I listen to This American Life and Selected Shorts in the evening or while I clean or do laundry. The quality of the story telling and even just the good use of language, the quality communication, is a welcome relief after a day of bungled, half-misunderstood attempts to communicate with my friends and neighbors here.

My favorite though is Garrison Keilior`s News from Lake Woebegone, the only part of Prairie Home Companion that you can download. The story telling and use of language is great, but it goes even beyond TAL and Slected Shorts in its beautiful rendition of the mundane of (United States of) American life, which I miss so much. The stories of the characters in the small town, who have known each other thier whole lives, of thier strange behaviors and thier own hesistant interactions with one another, all take place deep within a distinct strain of (United States of) American culture. All these people speak the same language, or often don´t even speak it; they can communicate with a grunt or a back-handed compliment more than I can with all my train-wreck Spanish or Guaranì.

To live in your own culture, to be so deep within it that the entire world is understood through its meanings and connections is a very special, but rarely appreciated thing. You only notice it when you go far away from your native place and you realize that not just the words are different, but that nearly everything else about how people communicate is as well and that you cannot possibly learn it all over again because it has to be hardwired deep down within you to be really natural.

One can learn to fit in, and to an amazing degree communicate with people in a culture so unlike to that in which you were raised (and here I am not even leaving the Americas, speaking a romance language!).

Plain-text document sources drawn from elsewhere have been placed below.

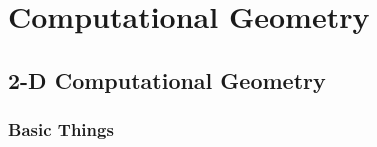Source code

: \chapter{Computational Geometry}

\section{2-D Computational Geometry}

\subsection{Basic Things}


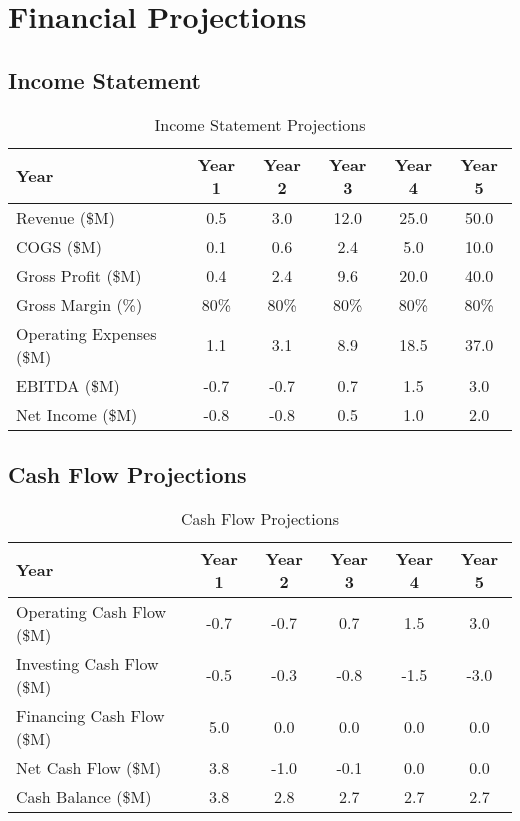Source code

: \documentclass[business]{../templates/infraradar-main}
\begin{document}
\section{Financial Projections}

\subsection{Income Statement}
\begin{table}[h]
\centering
\begin{tabular}{|l|c|c|c|c|c|}
\hline
\textbf{Year} & \textbf{Year 1} & \textbf{Year 2} & \textbf{Year 3} & \textbf{Year 4} & \textbf{Year 5} \\
\hline
Revenue (\$M) & 0.5 & 3.0 & 12.0 & 25.0 & 50.0 \\
\hline
COGS (\$M) & 0.1 & 0.6 & 2.4 & 5.0 & 10.0 \\
\hline
Gross Profit (\$M) & 0.4 & 2.4 & 9.6 & 20.0 & 40.0 \\
\hline
Gross Margin (\%) & 80\% & 80\% & 80\% & 80\% & 80\% \\
\hline
Operating Expenses (\$M) & 1.1 & 3.1 & 8.9 & 18.5 & 37.0 \\
\hline
EBITDA (\$M) & -0.7 & -0.7 & 0.7 & 1.5 & 3.0 \\
\hline
Net Income (\$M) & -0.8 & -0.8 & 0.5 & 1.0 & 2.0 \\
\hline
\end{tabular}
\caption{Income Statement Projections}
\end{table}

\subsection{Cash Flow Projections}
\begin{table}[h]
\centering
\begin{tabular}{|l|c|c|c|c|c|}
\hline
\textbf{Year} & \textbf{Year 1} & \textbf{Year 2} & \textbf{Year 3} & \textbf{Year 4} & \textbf{Year 5} \\
\hline
Operating Cash Flow (\$M) & -0.7 & -0.7 & 0.7 & 1.5 & 3.0 \\
\hline
Investing Cash Flow (\$M) & -0.5 & -0.3 & -0.8 & -1.5 & -3.0 \\
\hline
Financing Cash Flow (\$M) & 5.0 & 0.0 & 0.0 & 0.0 & 0.0 \\
\hline
Net Cash Flow (\$M) & 3.8 & -1.0 & -0.1 & 0.0 & 0.0 \\
\hline
Cash Balance (\$M) & 3.8 & 2.8 & 2.7 & 2.7 & 2.7 \\
\hline
\end{tabular}
\caption{Cash Flow Projections}
\end{table}
\end{document}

I believe there is a limit however, and that even the most brilliant Indian or Paraguayan could come live in rural (United States of) America and be unable to learn the myriad assumptions and unspoken rules of interaction. This is not meant to bash foreigners or immigrants. On the contrary I am in awe of how difficult it must be to permanently leave your native country behind. What I mean to say is that we should all be thankful and proud of our unsurpassed ability to know and speak our own culture, and that even the dullest among us can communicate in a language that can never be completely learned, no matter how supieror the student may be to us in all other subjects or tests of mental ability.

Miss you guys.

Where all the women and strong, all the men are good-looking, and all the children are above average.